Hari mulai gelap sesampainya di pantai Kasab Pacitan. Mendung menggelayut, sehingga sunset yang kami kejar tak kami dapatkan. Kami berdua hanya duduk-duduk di batu di bukitnya Kasab sambil menikmati sebisanya yang ada.
Gugusan pulau kecil di sisi barat terlihat mirip anak-anak pulau, dan bukit tempat kami duduk mirip induknya. Jadi gak salah jika orang sering menyebut Pantai Kasab sebagai Raja Ampat-nya Pacitan.
Sayang situasi kemarau membuat rumput dan dedaunan menjadi menguning bahkan mengering.
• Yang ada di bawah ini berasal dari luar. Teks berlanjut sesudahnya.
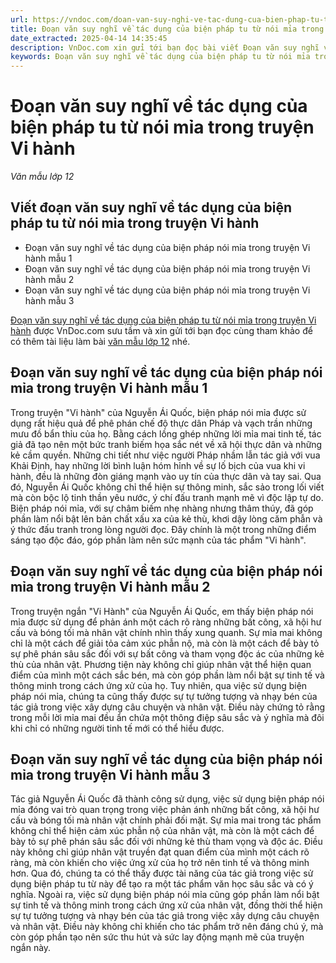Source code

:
 ```yaml
---
url: https://vndoc.com/doan-van-suy-nghi-ve-tac-dung-cua-bien-phap-tu-tu-noi-mia-trong-truyen-vi-hanh-335013
title: Đoạn văn suy nghĩ về tác dụng của biện pháp tu từ nói mỉa trong truyện Vi hành - Văn mẫu lớp 12 - VnDoc.com
date_extracted: 2025-04-14 14:35:45
description: VnDoc.com xin gửi tới bạn đọc bài viết Đoạn văn suy nghĩ về tác dụng của biện pháp tu từ nói mỉa trong truyện Vi hành để bạn đọc cùng tham khảo nhé.
keywords: Đoạn văn suy nghĩ về tác dụng của biện pháp tu từ nói mỉa trong truyện Vi hành,Đoạn văn suy nghĩ về tác dụng của biện pháp nói mỉa trong truyện Vi hành,viết Đoạn văn suy nghĩ về tác dụng của biện pháp tu từ nói mỉa trong truyện Vi hành,vi hành,ngữ văn 12,văn mẫu lớp 12,ngữ văn 12 kết nối tri thức,văn mẫu lớp 12 kết nối tri thức
---
```


# Đoạn văn suy nghĩ về tác dụng của biện pháp tu từ nói mỉa trong truyện Vi hành
 _Văn mẫu lớp 12_
## Viết đoạn văn suy nghĩ về tác dụng của biện pháp tu từ nói mỉa trong truyện Vi hành
  * Đoạn văn suy nghĩ về tác dụng của biện pháp nói mỉa trong truyện Vi hành mẫu 1
  * Đoạn văn suy nghĩ về tác dụng của biện pháp nói mỉa trong truyện Vi hành mẫu 2
  * Đoạn văn suy nghĩ về tác dụng của biện pháp nói mỉa trong truyện Vi hành mẫu 3

[Đoạn văn suy nghĩ về tác dụng của biện pháp tu từ nói mỉa trong truyện Vi hành](<https://vndoc.com/doan-van-suy-nghi-ve-tac-dung-cua-bien-phap-tu-tu-noi-mia-trong-truyen-vi-hanh-335013>) được VnDoc.com sưu tầm và xin gửi tới bạn đọc cùng tham khảo để có thêm tài liệu làm bài [văn mẫu lớp 12](<https://vndoc.com/van-mau-lop12>) nhé.
## Đoạn văn suy nghĩ về tác dụng của biện pháp nói mỉa trong truyện Vi hành mẫu 1
Trong truyện "Vi hành" của Nguyễn Ái Quốc, biện pháp nói mỉa được sử dụng rất hiệu quả để phê phán chế độ thực dân Pháp và vạch trần những mưu đồ bẩn thỉu của họ. Bằng cách lồng ghép những lời mỉa mai tinh tế, tác giả đã tạo nên một bức tranh biếm họa sắc nét về xã hội thực dân và những kẻ cầm quyền. Những chi tiết như việc người Pháp nhầm lẫn tác giả với vua Khải Định, hay những lời bình luận hóm hỉnh về sự lố bịch của vua khi vi hành, đều là những đòn giáng mạnh vào uy tín của thực dân và tay sai. Qua đó, Nguyễn Ái Quốc không chỉ thể hiện sự thông minh, sắc sảo trong lối viết mà còn bộc lộ tinh thần yêu nước, ý chí đấu tranh mạnh mẽ vì độc lập tự do. Biện pháp nói mỉa, với sự châm biếm nhẹ nhàng nhưng thâm thúy, đã góp phần làm nổi bật lên bản chất xấu xa của kẻ thù, khơi dậy lòng căm phẫn và ý thức đấu tranh trong lòng người đọc. Đây chính là một trong những điểm sáng tạo độc đáo, góp phần làm nên sức mạnh của tác phẩm "Vi hành".
## Đoạn văn suy nghĩ về tác dụng của biện pháp nói mỉa trong truyện Vi hành mẫu 2
Trong truyện ngắn "Vi Hành" của Nguyễn Ái Quốc, em thấy biện pháp nói mỉa được sử dụng để phản ánh một cách rõ ràng những bất công, xã hội hư cấu và bóng tối mà nhân vật chính nhìn thấy xung quanh. Sự mỉa mai không chỉ là một cách để giải tỏa cảm xúc phẫn nộ, mà còn là một cách để bày tỏ sự phê phán sâu sắc đối với sự bất công và tham vọng độc ác của những kẻ thù của nhân vật. Phương tiện này không chỉ giúp nhân vật thể hiện quan điểm của mình một cách sắc bén, mà còn góp phần làm nổi bật sự tinh tế và thông minh trong cách ứng xử của họ. Tuy nhiên, qua việc sử dụng biện pháp nói mỉa, chúng ta cũng thấy được sự tự tưởng tượng và nhạy bén của tác giả trong việc xây dựng câu chuyện và nhân vật. Điều này chứng tỏ rằng trong mỗi lời mỉa mai đều ẩn chứa một thông điệp sâu sắc và ý nghĩa mà đôi khi chỉ có những người tinh tế mới có thể hiểu được.
## Đoạn văn suy nghĩ về tác dụng của biện pháp nói mỉa trong truyện Vi hành mẫu 3
Tác giả Nguyễn Ái Quốc đã thành công sử dụng, việc sử dụng biện pháp nói mỉa đóng vai trò quan trọng trong việc phản ánh những bất công, xã hội hư cấu và bóng tối mà nhân vật chính phải đối mặt. Sự mỉa mai trong tác phẩm không chỉ thể hiện cảm xúc phẫn nộ của nhân vật, mà còn là một cách để bày tỏ sự phê phán sâu sắc đối với những kẻ thù tham vọng và độc ác. Điều này không chỉ giúp nhân vật truyền đạt quan điểm của mình một cách rõ ràng, mà còn khiến cho việc ứng xử của họ trở nên tinh tế và thông minh hơn. Qua đó, chúng ta có thể thấy được tài năng của tác giả trong việc sử dụng biện pháp tu từ này để tạo ra một tác phẩm văn học sâu sắc và có ý nghĩa. Ngoài ra, việc sử dụng biện pháp nói mỉa cũng góp phần làm nổi bật sự tinh tế và thông minh trong cách ứng xử của nhân vật, đồng thời thể hiện sự tự tưởng tượng và nhạy bén của tác giả trong việc xây dựng câu chuyện và nhân vật. Điều này không chỉ khiến cho tác phẩm trở nên đáng chú ý, mà còn góp phần tạo nên sức thu hút và sức lay động mạnh mẽ của truyện ngắn này.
Mungkin kalau sudah musim penghujan gugusan akan hijau begitu indahnya.
Sisi barat adalah kawasan pantai Watu Karung dan gugusan pulau pulau kecil, sisi selatan lautan bebas dengan ombak yang menderu apalagi mendekati malam.Â
Sisi timur adalah lahan warga yang mulai disulap menjadi lahan parkir dan jalan akses menuju tempat kami berada. Sedangkan sisi utara berupa sungai yang bermuara ke laut.
Sayup-sayup dari sisi barat laut (Watu Karung) terdengar Shalawat Tarhim dengan merdunya dari TOA masjid. Suasana terasa begitu damai, meski sepi hanya kami berdua yang nampak di pantai. Mungkin suasana puasa sehingga para pemburu sunset enggan datang.
Untung di perjalanan tadi kami sempat beli nasi dan minum buat berbuka. Tak lama kemudian azan magrib terdengar, dan kami berbuka seadanya. Minum air putih dan makanan ringan, nasi akan kami makan setelah sholat magrib.Â
Kami turun dengan hati-hati, hari mulai gelap dan flash ponsel buat penerang. Kami saling berpegangan tangan, di terjalnya bebatuan.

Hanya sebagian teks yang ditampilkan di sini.